In comedy and humor it is often said that we laugh at what we find most difficult: sex and death and social taboos. In bioethics, we struggle to control—or at least order and contain—ultimately that over which we have no control: our “coming hither” and “going hence” (as King Lear has it). Perhaps increasingly today, we might also add the many ways in which we manipulate the body. These are the threads of life.

Canadian author and politician Michael Ignatieff, in the aptly named work, Scar Tissue, that describes the dying process of a mother with dementia, poignantly sums up the human tendency to attempt to control or tame our existential boundaries:

The real problem, of course, is what we are to think of death. People like us who live by the values of self-mastery are not especially good at dying, at submitting to biological destiny. The modern problem is not death without religious consolation, without an afterlife. The problem is that death makes the modern secular religion of self-development and self-improvement appear senseless. We are addicted to a vision of life as narrative, which we compose as we go along. In fact, we didn’t have anything to do with the beginning of the story; we are merely allowed to dabble with the middle; and the end is mostly not up to us at all, but to genetics, biological fate and chance (Ignatieff 1994, 68).

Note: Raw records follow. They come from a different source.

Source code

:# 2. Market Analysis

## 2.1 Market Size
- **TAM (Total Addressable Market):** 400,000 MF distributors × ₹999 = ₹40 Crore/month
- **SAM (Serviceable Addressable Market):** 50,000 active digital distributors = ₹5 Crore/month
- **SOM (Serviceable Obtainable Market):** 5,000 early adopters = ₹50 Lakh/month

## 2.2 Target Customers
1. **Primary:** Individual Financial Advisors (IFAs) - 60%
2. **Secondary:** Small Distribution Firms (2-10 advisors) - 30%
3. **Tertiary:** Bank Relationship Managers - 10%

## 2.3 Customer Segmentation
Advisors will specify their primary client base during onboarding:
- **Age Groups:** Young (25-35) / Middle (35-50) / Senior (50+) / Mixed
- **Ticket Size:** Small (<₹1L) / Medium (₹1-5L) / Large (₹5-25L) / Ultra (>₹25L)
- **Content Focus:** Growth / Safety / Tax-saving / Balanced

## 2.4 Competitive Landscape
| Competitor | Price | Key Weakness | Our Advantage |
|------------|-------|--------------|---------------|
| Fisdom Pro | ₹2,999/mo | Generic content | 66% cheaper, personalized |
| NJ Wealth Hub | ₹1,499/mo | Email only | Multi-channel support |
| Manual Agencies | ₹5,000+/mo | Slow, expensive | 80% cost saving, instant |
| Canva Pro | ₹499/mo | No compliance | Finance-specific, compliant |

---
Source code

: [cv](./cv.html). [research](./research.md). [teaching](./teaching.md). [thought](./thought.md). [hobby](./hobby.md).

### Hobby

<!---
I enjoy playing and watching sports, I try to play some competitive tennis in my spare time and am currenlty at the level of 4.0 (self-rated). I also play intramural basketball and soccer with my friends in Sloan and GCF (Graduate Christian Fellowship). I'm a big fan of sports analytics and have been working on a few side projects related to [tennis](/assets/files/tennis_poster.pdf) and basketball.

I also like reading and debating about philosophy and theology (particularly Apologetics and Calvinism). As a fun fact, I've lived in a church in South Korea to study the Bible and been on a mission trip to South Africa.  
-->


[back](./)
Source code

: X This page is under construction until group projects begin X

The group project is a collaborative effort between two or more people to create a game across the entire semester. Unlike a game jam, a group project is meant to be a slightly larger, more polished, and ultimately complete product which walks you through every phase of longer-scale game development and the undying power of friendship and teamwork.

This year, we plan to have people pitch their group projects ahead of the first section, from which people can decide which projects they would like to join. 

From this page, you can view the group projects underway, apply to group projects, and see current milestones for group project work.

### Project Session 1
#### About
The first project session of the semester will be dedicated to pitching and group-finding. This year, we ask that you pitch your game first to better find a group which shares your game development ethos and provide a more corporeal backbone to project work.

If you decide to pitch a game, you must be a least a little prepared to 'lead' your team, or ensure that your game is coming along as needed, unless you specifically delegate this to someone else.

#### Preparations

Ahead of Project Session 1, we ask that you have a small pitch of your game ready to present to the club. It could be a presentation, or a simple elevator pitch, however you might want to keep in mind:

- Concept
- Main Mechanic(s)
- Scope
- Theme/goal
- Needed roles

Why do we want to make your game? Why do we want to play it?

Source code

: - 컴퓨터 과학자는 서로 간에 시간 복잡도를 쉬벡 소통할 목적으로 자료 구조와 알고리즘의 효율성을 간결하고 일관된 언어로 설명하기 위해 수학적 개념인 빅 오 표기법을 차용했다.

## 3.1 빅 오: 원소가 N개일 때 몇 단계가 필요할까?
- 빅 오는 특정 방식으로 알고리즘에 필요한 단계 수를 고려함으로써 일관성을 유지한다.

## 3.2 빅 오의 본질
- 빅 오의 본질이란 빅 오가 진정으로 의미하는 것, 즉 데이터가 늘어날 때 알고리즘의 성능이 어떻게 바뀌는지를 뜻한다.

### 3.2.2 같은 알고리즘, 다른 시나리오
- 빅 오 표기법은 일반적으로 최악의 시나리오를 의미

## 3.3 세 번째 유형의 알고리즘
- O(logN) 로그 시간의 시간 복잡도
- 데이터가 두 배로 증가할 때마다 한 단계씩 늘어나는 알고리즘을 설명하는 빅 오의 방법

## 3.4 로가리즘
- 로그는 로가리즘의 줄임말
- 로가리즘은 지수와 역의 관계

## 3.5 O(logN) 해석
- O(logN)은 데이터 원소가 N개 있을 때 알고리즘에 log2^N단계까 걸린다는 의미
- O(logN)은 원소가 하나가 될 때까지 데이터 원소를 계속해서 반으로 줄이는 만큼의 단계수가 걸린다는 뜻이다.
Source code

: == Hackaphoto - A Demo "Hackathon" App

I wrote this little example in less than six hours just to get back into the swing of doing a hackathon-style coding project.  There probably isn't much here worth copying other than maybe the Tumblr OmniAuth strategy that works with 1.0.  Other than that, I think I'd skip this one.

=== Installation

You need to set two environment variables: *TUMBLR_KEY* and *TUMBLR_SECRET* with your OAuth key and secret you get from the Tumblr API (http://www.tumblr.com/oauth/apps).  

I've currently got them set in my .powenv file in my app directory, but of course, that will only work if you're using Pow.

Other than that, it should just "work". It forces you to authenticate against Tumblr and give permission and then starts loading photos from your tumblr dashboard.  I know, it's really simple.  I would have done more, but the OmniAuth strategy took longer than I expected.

How does this relate to bioethics and what does it say about the communities bioethics attempts to serve? Firstly, it is suggested that our greatest moral discomfort is with causality in the begetting and ending of life. It is perhaps a positive endorsement of our deontological traditions (whether you are guided by them or not) that we have deeply embedded concern and moral intuition about human agency in the creation of new life and the cessation of existing life. It would indeed be disquieting if we had no qualms about intervening in matters of our very existence. On the other hand, those who see no basis for deontological derivation of morality, and usually employ consequentialist methods of argumentation and ethical analysis, view this deontological tradition as an obstruction to human progress and individual liberty and, perhaps, mere logical nonsense.

But the fact remains that, as bioethicists, it is in beginnings and endings (and more than just those related to birth and death) where we spend much of our time, because, one way and another, these beginnings and endings offer real or perceived difficulties. The interdisciplinary (and sometimes amorphous) field of bioethics is seen to provide ways forward or, at least, offer in relation to life’s challenges crucial insights and greater understanding (in both senses of the word).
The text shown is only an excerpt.